Do Evangelicals Ban Books?


If you read “unauthorized” material, you may find yourself uninvited to the table.

This past week a friend a suggested I read a new book out called Pastrix. She wanted to dialogue about the contents, but wasn't sure who would be ok with her reading it. She was concerned that she would be judged by its cover.

Of course she is not the first time a woman (or man) who has feared being judged by their book covers. We have labels for those who read things outside of our own camp. Liberal. Feminist. Racist. Communist. Socialist. Right winger. Left winger. Egalitarian. Complementarian. Fundamentalist. (Fill in word(s) you hear(d) or have said.) I remember with humor candidate Barak Obama being called a Muslim because of a book he was reading, by Fareed Zakaria of Time magazine.

These aren't just labels they are labels with consequences. If you read “unauthorized” material, you may find yourself uninvited at the table. What’s left? One voice, actually only the tone of one voice. A monotone. No range or pitch. Just a tone of one voice. Is that really what we want at our table? It sounds unappetizing—like eating the same casserole every night. Not a very balanced diet.

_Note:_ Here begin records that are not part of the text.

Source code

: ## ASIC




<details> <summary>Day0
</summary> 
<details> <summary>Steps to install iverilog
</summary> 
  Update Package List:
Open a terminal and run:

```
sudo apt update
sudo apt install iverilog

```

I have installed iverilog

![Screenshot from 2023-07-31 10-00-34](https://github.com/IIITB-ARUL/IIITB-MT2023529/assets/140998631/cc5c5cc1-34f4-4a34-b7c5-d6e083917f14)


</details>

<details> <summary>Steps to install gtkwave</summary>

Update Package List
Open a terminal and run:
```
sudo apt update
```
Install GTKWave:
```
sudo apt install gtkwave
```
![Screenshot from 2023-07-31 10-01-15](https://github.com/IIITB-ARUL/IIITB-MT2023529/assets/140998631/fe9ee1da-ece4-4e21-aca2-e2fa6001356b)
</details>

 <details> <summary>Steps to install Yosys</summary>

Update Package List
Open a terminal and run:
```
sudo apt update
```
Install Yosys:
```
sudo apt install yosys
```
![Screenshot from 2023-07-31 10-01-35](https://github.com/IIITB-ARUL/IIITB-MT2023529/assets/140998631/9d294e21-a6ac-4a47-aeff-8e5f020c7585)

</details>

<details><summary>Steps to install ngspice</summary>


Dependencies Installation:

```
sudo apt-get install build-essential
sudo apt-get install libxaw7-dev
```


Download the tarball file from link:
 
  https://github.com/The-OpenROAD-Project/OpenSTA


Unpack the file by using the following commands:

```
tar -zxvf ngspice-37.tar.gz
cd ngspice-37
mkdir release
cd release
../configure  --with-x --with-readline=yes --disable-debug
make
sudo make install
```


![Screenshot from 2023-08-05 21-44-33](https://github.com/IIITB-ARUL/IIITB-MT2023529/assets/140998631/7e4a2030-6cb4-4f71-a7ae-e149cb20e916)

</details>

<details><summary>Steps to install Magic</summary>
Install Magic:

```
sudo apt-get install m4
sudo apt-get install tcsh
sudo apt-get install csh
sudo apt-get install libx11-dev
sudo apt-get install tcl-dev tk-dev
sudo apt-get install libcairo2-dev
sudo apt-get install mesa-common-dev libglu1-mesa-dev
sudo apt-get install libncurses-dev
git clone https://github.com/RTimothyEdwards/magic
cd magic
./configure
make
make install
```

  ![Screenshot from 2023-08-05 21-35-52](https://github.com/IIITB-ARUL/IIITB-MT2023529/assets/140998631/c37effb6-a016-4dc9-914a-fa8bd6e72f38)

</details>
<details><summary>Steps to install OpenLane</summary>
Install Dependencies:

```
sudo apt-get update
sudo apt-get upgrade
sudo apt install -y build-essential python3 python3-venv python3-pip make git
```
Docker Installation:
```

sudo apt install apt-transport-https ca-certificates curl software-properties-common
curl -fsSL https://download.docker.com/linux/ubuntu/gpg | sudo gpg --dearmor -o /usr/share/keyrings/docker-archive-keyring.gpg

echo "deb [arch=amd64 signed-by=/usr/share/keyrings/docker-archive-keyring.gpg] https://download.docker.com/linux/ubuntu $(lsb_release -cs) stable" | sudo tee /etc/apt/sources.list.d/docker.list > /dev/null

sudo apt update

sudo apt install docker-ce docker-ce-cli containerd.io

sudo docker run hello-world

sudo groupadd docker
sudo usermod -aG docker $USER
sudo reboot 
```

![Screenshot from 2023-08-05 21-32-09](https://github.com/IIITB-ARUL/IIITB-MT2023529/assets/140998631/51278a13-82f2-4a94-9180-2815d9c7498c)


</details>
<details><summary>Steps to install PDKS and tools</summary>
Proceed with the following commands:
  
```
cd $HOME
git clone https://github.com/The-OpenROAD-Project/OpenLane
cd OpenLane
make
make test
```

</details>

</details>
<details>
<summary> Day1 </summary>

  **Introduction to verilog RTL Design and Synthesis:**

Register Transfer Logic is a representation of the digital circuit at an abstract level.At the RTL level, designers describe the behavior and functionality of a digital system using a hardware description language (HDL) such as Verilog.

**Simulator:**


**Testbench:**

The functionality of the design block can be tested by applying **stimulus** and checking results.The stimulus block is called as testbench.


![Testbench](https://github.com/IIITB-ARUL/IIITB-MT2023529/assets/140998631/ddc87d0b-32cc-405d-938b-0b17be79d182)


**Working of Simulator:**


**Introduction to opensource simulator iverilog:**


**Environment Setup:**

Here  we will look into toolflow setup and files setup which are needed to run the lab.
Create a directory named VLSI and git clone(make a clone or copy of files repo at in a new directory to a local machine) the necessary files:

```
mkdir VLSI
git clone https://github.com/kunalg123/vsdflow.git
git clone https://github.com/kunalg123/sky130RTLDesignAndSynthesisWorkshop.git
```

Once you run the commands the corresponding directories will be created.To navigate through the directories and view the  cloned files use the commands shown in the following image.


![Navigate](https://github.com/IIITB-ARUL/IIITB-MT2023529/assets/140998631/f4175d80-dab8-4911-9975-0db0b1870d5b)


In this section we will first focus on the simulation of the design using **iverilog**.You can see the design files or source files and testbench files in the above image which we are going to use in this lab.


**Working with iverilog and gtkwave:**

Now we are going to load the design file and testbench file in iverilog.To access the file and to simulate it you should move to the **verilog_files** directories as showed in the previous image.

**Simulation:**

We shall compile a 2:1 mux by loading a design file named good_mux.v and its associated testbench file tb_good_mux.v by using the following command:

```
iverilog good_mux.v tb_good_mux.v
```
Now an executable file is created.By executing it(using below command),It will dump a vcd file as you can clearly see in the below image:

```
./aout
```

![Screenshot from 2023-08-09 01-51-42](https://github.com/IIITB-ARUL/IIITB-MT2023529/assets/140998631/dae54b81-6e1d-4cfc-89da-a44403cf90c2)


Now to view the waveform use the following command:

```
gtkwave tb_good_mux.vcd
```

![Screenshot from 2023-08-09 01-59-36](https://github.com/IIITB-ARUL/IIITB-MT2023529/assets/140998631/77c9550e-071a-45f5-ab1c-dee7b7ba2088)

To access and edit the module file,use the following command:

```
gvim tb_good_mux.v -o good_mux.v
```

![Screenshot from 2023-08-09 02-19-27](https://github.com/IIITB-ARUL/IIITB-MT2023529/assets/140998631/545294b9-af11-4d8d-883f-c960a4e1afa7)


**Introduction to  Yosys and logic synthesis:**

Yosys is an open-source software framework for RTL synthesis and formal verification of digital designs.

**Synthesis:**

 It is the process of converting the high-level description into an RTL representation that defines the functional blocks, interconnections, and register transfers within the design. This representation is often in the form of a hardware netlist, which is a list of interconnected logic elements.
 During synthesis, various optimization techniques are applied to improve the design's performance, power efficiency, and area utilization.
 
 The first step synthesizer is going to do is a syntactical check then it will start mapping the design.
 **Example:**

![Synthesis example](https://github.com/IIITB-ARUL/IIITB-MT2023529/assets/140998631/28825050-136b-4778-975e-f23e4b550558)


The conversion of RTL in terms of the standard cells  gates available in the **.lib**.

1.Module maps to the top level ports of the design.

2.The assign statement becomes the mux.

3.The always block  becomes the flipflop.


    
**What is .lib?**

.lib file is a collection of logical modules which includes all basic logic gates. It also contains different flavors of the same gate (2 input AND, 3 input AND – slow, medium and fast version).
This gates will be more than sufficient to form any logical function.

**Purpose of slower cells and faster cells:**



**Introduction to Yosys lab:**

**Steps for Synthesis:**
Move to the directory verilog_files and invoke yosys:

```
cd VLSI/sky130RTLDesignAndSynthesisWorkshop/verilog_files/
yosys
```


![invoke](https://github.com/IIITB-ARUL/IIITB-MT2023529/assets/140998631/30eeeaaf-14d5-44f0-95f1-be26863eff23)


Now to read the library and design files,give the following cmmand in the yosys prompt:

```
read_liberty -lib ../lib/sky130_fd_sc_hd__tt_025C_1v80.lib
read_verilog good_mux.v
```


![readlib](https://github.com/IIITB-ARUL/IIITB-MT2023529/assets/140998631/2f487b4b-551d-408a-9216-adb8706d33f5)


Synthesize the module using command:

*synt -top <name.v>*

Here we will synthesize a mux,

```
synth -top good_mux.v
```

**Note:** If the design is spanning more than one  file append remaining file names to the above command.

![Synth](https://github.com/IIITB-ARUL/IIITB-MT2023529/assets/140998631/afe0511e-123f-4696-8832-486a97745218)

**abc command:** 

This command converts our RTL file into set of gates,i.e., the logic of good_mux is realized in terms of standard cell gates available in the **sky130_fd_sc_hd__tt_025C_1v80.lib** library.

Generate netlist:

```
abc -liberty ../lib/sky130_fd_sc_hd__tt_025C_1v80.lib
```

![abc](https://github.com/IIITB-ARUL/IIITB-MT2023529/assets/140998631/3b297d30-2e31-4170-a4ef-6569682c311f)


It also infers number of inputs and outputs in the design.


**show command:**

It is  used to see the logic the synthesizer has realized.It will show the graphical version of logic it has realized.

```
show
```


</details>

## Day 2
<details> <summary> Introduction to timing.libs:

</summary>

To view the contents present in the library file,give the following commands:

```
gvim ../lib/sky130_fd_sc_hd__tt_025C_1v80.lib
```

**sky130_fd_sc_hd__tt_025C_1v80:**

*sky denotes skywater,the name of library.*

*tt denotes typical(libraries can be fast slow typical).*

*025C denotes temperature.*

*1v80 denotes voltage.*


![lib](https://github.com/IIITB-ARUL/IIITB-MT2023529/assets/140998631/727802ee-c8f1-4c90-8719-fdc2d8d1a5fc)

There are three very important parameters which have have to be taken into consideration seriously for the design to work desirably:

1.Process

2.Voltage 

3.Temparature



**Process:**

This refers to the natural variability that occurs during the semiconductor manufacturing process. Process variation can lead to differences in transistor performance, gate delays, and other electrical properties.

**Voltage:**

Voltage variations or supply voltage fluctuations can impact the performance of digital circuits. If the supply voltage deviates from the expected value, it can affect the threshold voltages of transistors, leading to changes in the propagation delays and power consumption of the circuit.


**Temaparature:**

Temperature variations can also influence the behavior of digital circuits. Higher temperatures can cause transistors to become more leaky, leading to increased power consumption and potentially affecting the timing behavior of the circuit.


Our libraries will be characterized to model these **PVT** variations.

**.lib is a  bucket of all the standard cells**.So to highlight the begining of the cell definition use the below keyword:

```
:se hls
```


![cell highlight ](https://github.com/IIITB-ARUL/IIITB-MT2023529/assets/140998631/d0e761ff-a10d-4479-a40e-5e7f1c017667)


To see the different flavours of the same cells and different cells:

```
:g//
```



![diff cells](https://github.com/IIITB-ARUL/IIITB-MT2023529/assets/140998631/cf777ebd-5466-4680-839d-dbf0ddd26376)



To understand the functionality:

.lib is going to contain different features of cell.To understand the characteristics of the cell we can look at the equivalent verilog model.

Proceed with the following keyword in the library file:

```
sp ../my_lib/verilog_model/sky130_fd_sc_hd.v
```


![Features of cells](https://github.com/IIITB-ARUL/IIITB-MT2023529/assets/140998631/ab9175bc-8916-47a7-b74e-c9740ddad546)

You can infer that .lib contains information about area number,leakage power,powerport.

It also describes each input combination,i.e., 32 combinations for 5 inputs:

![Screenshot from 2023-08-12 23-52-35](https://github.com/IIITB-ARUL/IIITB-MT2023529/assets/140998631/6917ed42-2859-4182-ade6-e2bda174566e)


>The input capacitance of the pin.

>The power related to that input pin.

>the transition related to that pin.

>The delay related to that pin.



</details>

And how does that “monotone” impact the followers of Jesus Christ, you know the every day folk?

I would argue it makes us into what’s called “received knowers?”

(Here’s a description of a received knowers taken from my book She Can Teach.)

A recent book, entitled Women’s Ways of Knowing, focuses on exactly that: how women come to know what they know. The book’s authors did extensive research into how women identify, evaluate, and develop knowledge. Their studies indicate that there are five different perspectives through which women view their world and themselves. It turns out that the majority of church-going conservative women come to know through “received knowledge,” one of those five perspectives.

Received knowers do not construct their own knowledge—they receive it. They rely on an authoritative source to tell them what is right or wrong. To a received knower, there is only one right interpretation—one right answer—to a problem. Ambiguity or paradox cannot be tolerated. Concepts must be predictable, easily consumed, and clearly laid out…

One dramatic result is that, when women are faced with Biblical or theological decisions, they tend to be very uncomfortable with the idea that understanding can take place over time, or that it might require an involved process of reasoning on their part. Trapped in the box of “received knowledge,” many women will not read, attend, or participate in anything their authorities have not recommended, for fear it might lead them astray. When faced with a conflicting “authoritative voice,” they suffer real confusion and pain. (Roese, 12-13)

I’m arguing a “monotone” at the table leaves us malnourished in our faith. Received knowers don’t know what to do when life and beliefs collide. For example: A woman is against killing, yet she finds herself on a jury of a capital murder case. Or a woman’s son confides he’s gay? Or a couple’s daughter, who’s attempted suicide several times, becomes pregnant out of wedlock and the mother discovers that pregnancy is what kept her daughter alive. Life can be complex. Scientists have proven that a balanced diet leads to physical health, and would argue the same for our minds and hearts. A “monotone” diet leaves our faith ill-prepared for the complexities of our lives.

And guess what happens when a woman discovers she was taught one thing only to find out others believe differently (others in the same camp let alone another camp!) I’ll tell you what. They feel betrayed. Lose trust in whether they can discern what’s true and what isn’t. There’s deconstruction and reconstruction of faith. And that’s confusing and painful.

I think we do a disservice when we only have a “monotone” at the table. We need a voice with full range of pitch and tone. We don’t have to be afraid. We can teach people how to think as much as what to think. When we have a cacophony of voices our faith is stretched, strengthened, reinforced, solidified, perhaps even altered.

So I read it. I read Pastrix.

Don’t judge me based on my book covers.

I liked it.

My favorite quotes: “The Christian life is about death and resurrection. It’s spiritual physics. Something has to die in order for something new to live.”

Now here me, she swears like a sailor—even a bit too much for me—which is saying a lot. And there’s some theological things that made me squirm—but overall her book challenged me to love Jesus better and His people more. And It made me think and talk to the Lord about some things. Any book that accomplishes that is worth reading.

Let’s not ban books. Let’s bring tone and pitch to the table. Let’s benefit from others unlike ourselves. It will challenge, solidify and change us to be women of radical faith.

My faith can handle it, how about yours?